Inquiry into Welsh Media
I left the Assembly on Thursday to go straight to Swansea for the Welsh Labour conference before recording anything on the first joint inquiry by the House of Commons Welsh Affairs Select Committee and one of the National Assembly's Committees. Previously, the Welsh Affairs Select Committee and the Assembly Economic Development Committee had looked at the Transport (Wales) Bill, the first time there had been joint pre-legislative scrutiny of a Bill (there had been separate pre-legislative examinations of the Public Audit (Wales) Bill), but this was the first joint inquiry into a policy area.
Hosted by the Assembly Culture Committee, with the Assembly Economic Development Committee also in attendance, we looked at the current developments in media policy affecting Wales, with evidence from S4C, BBC Wales, ITV Wales and ITV News, the NUJ and BECTU, and OFCOM.
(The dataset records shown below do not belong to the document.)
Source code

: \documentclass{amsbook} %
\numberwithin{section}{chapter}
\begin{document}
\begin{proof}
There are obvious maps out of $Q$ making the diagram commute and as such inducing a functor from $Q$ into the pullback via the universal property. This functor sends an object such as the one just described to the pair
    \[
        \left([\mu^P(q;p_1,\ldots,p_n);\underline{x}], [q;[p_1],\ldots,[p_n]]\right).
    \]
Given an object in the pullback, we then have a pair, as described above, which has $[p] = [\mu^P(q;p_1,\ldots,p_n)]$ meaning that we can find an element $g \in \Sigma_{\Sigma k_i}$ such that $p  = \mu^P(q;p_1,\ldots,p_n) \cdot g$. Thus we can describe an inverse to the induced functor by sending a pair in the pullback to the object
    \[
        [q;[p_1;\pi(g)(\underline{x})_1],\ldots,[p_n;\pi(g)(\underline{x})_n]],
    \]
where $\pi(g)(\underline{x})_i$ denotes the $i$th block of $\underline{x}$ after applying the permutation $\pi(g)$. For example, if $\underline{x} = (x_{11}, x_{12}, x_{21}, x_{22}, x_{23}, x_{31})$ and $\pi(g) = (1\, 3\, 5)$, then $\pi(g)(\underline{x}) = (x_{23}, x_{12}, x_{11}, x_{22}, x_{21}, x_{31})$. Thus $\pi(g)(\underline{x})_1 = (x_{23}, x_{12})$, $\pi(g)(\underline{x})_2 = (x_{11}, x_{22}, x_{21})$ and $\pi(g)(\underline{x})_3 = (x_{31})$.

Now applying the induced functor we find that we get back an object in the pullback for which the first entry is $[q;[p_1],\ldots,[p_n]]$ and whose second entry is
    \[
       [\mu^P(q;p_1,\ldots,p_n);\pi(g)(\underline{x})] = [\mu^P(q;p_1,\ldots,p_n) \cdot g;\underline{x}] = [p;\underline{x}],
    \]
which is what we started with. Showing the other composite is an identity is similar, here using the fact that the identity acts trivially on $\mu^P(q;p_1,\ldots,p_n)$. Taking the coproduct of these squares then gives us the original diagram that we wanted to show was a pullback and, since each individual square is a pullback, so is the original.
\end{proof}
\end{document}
It was not entirely satisfactory. There were too many of us; we had too many questions in a short space of time with no real opportunity for follow-up questions; there was not enough time overall (getting diaries together was a problem) and we didn't have the independent producers there to guve evidence. But it's a start, I guess.
In policy terms, two things stood out for me, one major, one less so. The major item was that evidently ITV will oppose OFCOM's recommendations for the nations, which I am sure will be one of the major issues on which we focus; and that S4C still does not understand its need to act in an accountable way, for example, in relation to procurement.